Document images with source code
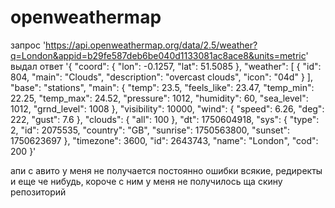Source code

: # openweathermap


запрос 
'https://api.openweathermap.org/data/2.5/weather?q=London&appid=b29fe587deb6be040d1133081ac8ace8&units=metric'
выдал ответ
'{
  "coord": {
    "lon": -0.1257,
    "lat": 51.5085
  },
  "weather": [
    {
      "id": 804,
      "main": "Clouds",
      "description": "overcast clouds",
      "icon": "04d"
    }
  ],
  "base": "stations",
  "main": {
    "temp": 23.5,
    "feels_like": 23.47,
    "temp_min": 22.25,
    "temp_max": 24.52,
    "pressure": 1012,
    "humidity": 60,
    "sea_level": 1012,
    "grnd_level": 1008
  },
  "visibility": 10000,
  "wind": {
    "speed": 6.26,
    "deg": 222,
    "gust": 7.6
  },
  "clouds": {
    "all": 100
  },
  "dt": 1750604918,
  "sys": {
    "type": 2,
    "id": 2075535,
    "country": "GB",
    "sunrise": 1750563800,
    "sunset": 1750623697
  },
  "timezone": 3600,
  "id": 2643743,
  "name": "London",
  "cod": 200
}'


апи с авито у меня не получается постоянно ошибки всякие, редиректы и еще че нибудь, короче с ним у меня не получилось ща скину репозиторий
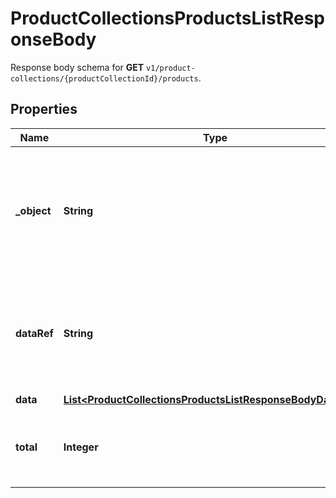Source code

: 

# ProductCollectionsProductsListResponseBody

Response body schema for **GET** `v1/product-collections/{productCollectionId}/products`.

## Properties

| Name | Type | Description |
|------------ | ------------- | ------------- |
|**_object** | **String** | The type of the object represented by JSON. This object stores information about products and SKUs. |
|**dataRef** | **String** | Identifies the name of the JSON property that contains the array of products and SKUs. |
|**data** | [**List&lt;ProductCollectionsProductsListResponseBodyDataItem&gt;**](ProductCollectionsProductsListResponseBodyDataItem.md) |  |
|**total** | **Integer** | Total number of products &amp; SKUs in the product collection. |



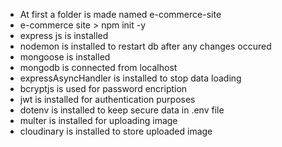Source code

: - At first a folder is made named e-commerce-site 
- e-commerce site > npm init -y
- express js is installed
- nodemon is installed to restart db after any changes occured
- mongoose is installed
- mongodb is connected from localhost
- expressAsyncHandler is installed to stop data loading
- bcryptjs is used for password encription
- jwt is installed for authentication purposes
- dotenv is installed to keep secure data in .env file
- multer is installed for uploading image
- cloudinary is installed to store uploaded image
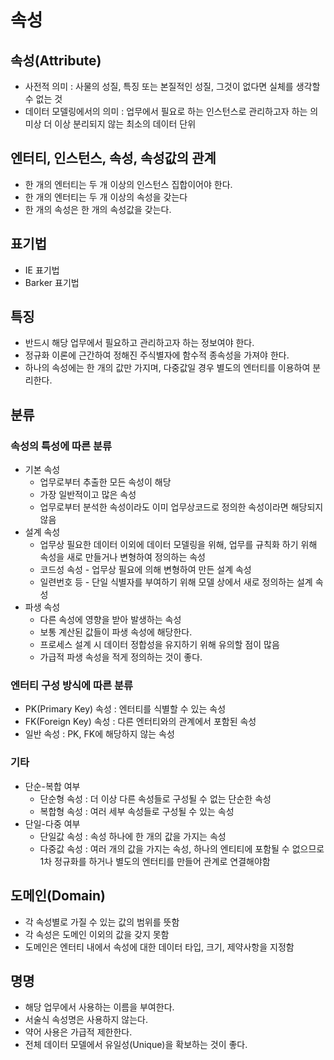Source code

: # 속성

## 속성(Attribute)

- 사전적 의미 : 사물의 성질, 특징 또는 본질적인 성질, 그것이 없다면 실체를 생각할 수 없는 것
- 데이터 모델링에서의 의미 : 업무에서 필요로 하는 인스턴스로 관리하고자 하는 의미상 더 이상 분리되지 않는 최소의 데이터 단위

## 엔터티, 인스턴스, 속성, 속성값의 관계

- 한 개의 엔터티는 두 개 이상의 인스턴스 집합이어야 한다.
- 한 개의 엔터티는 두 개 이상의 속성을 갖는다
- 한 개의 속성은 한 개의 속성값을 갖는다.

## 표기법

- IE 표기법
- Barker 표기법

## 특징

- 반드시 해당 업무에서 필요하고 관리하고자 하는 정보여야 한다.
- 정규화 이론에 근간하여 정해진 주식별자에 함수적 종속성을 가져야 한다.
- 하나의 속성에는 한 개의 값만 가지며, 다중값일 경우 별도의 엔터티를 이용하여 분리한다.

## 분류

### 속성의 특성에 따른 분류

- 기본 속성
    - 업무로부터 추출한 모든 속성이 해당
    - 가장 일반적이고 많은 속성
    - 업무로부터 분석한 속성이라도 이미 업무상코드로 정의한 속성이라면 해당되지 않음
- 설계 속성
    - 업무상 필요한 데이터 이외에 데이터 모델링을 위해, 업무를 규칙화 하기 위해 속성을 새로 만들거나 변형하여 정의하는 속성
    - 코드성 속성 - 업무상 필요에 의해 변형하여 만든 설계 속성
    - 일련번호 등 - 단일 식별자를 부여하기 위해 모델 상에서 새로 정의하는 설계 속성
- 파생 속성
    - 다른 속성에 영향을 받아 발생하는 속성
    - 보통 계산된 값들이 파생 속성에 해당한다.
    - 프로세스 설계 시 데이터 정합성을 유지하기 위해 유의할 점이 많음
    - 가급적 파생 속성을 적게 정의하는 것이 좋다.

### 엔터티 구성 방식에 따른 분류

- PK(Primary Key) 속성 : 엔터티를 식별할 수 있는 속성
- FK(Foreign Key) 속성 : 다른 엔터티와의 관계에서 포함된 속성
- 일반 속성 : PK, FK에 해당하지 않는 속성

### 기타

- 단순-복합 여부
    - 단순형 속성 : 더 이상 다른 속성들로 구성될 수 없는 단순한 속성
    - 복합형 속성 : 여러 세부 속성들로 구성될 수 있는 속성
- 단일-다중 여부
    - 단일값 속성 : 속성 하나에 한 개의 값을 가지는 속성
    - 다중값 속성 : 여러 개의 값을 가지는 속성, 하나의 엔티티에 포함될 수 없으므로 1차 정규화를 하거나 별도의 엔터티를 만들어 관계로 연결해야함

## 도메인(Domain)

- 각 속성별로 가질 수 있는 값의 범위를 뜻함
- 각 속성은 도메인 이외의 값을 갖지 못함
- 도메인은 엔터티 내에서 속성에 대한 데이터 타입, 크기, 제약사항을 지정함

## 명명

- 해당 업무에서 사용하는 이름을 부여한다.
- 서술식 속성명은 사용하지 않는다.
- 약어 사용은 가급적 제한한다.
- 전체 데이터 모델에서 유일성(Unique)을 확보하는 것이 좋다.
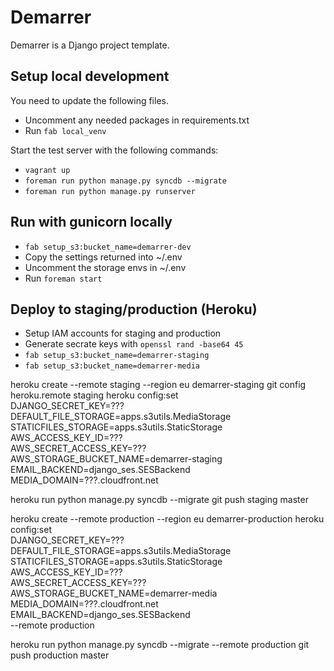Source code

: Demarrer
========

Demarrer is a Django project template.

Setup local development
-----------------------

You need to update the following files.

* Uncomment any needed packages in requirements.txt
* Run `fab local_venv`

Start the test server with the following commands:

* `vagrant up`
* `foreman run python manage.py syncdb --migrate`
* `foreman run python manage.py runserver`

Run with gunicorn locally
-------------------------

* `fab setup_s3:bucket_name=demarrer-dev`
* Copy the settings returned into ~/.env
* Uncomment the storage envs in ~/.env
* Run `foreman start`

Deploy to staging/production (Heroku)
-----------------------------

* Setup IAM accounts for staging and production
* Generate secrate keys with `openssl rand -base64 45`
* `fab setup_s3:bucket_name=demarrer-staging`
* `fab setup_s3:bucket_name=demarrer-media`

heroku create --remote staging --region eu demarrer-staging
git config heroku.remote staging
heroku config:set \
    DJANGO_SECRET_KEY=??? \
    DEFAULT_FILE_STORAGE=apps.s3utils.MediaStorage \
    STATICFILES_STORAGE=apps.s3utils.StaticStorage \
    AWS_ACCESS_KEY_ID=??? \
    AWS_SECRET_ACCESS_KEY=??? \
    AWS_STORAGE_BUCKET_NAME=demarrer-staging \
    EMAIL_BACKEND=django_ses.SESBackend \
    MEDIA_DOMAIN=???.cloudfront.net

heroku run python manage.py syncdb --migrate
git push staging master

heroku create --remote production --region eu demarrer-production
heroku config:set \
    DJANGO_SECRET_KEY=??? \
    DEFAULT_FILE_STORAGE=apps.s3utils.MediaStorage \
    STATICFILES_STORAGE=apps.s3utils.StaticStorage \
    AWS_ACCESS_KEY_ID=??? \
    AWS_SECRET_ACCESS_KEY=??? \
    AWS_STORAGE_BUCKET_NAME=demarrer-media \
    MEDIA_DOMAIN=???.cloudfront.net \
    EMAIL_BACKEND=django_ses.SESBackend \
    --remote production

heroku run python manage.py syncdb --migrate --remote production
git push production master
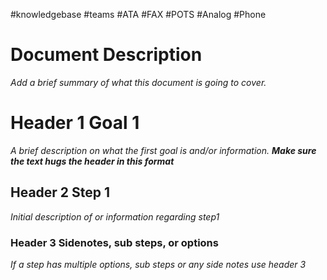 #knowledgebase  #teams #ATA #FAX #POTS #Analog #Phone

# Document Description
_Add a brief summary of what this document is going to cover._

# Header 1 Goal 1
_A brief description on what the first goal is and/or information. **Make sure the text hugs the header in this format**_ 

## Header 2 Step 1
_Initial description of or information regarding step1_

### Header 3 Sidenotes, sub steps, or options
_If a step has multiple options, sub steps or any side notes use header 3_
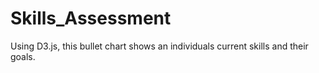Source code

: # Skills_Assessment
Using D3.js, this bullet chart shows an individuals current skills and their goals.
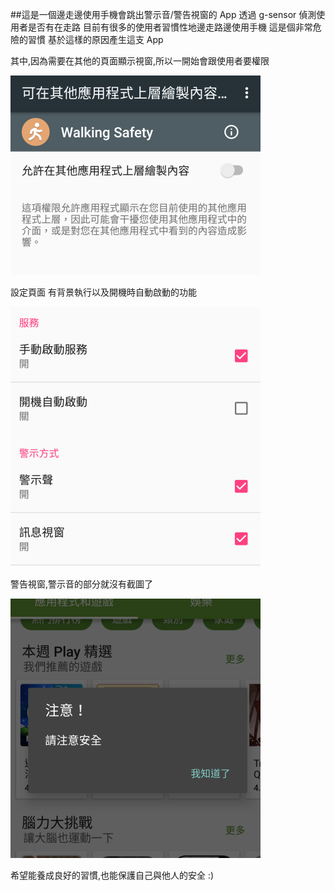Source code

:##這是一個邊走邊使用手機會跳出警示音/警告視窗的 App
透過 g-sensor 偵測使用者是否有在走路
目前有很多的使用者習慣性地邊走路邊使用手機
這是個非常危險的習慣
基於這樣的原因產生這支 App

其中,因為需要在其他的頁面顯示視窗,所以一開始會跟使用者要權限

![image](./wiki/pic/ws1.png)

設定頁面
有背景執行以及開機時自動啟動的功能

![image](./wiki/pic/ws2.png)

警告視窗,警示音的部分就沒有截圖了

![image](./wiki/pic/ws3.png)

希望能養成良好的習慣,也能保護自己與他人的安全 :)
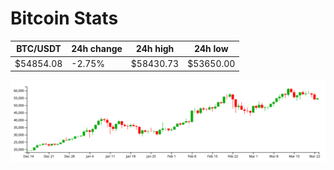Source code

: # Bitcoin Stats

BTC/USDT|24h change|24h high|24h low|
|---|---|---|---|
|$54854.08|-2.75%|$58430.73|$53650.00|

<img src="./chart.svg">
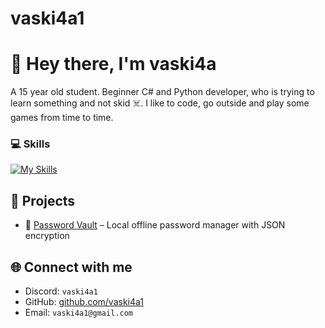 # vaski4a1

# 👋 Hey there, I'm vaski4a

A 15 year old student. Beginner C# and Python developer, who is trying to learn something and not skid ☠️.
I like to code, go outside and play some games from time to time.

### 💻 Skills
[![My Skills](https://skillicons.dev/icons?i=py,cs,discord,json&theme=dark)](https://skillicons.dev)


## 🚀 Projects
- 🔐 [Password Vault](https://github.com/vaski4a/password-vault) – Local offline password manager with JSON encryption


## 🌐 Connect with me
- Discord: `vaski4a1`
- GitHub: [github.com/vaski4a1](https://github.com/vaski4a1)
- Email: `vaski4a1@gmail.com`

### What to work on
Using the records above, count how many lines include the word "first", and reply only with that figure.

### Finished exercise
2